**Data shown**
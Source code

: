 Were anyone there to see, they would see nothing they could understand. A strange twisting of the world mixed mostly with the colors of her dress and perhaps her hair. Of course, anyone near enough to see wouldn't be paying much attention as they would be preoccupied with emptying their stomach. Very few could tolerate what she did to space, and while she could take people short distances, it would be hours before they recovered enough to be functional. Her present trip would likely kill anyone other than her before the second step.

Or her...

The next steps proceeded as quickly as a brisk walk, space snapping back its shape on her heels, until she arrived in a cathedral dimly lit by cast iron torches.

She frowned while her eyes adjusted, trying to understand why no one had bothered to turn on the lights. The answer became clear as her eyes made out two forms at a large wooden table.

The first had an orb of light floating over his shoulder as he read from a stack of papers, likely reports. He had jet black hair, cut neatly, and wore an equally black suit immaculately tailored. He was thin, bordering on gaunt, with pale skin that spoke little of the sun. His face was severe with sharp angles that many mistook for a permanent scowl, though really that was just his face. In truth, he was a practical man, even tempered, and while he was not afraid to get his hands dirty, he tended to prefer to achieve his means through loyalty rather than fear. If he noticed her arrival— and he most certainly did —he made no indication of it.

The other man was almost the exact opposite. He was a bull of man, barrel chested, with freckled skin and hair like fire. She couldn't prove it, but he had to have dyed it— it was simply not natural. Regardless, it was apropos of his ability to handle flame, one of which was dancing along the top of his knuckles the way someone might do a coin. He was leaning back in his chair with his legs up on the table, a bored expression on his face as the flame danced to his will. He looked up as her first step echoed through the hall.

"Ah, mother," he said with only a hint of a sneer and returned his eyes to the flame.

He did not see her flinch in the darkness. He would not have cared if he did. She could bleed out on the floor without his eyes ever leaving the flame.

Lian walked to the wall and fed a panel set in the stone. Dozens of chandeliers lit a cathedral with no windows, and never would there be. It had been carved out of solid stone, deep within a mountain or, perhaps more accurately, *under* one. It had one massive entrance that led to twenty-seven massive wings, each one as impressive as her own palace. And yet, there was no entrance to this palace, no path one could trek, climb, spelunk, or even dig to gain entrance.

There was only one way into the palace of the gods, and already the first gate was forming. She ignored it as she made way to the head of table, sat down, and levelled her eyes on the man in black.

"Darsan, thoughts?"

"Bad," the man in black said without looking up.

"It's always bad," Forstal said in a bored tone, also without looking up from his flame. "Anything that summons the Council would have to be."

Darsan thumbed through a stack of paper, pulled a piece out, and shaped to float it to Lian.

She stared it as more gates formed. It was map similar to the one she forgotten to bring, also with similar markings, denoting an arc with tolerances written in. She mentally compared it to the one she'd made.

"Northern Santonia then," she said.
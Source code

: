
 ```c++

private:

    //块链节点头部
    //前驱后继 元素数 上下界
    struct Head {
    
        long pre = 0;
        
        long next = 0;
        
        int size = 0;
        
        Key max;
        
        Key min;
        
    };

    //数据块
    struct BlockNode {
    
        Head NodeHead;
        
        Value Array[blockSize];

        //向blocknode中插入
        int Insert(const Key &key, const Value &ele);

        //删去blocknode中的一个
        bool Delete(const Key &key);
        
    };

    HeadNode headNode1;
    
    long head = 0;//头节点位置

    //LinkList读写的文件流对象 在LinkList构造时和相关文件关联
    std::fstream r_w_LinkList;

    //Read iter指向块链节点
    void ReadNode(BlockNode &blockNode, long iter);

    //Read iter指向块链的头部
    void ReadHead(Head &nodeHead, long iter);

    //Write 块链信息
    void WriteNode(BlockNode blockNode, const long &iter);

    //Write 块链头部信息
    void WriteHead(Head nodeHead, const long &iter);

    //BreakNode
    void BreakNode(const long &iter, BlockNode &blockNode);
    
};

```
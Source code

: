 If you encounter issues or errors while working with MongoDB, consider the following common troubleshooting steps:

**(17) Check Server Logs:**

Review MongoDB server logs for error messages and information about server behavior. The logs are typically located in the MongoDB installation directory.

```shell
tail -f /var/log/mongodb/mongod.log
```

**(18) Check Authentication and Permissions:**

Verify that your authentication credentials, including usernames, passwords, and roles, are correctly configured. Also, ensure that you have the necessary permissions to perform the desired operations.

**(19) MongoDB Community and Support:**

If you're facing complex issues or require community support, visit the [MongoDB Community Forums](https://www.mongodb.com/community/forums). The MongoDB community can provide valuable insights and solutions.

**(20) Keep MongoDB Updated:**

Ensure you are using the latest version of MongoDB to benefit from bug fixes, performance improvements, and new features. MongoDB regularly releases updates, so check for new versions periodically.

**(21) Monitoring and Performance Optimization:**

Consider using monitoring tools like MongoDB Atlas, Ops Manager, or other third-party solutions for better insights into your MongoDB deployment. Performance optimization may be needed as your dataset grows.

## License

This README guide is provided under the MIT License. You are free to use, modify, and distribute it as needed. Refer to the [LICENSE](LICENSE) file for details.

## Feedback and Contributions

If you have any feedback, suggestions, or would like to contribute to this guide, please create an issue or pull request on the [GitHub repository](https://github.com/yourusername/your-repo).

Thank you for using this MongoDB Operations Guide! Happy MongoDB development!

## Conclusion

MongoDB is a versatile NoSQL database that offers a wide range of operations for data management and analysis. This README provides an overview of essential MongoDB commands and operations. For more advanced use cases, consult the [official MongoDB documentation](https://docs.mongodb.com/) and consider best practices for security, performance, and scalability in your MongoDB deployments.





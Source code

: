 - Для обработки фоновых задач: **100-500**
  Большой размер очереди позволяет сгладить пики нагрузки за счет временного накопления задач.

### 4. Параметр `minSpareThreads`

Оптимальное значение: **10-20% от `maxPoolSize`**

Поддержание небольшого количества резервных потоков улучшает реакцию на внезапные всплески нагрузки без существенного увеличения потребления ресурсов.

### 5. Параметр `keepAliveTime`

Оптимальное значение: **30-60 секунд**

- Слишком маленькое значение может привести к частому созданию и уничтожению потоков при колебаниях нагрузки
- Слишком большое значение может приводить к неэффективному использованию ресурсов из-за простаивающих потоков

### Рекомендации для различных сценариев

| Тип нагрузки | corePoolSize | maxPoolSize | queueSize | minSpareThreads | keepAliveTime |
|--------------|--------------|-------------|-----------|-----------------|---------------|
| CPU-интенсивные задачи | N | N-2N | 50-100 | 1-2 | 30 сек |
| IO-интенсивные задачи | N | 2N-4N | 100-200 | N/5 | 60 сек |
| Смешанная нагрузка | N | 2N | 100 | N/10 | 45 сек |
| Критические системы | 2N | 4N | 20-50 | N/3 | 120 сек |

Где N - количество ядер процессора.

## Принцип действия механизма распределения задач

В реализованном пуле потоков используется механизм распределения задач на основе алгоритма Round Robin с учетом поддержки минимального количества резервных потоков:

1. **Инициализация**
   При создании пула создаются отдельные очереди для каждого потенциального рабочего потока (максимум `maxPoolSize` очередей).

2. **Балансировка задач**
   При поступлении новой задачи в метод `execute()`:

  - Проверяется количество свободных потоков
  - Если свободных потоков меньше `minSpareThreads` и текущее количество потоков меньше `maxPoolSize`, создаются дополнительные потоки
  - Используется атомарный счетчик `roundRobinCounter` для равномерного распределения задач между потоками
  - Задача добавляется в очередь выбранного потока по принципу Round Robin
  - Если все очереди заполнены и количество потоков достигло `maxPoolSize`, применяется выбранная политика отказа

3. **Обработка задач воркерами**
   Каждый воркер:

**Your assignment**
Take the stretch of lines above from the one containing "При поступлении новой" through the one containing "- Используется атомарный" and repeat it exactly, adding no other line.

**Reply to the task**
   При поступлении новой задачи в метод `execute()`:

  - Проверяется количество свободных потоков
  - Если свободных потоков меньше `minSpareThreads` и текущее количество потоков меньше `maxPoolSize`, создаются дополнительные потоки
  - Используется атомарный счетчик `roundRobinCounter` для равномерного распределения задач между потоками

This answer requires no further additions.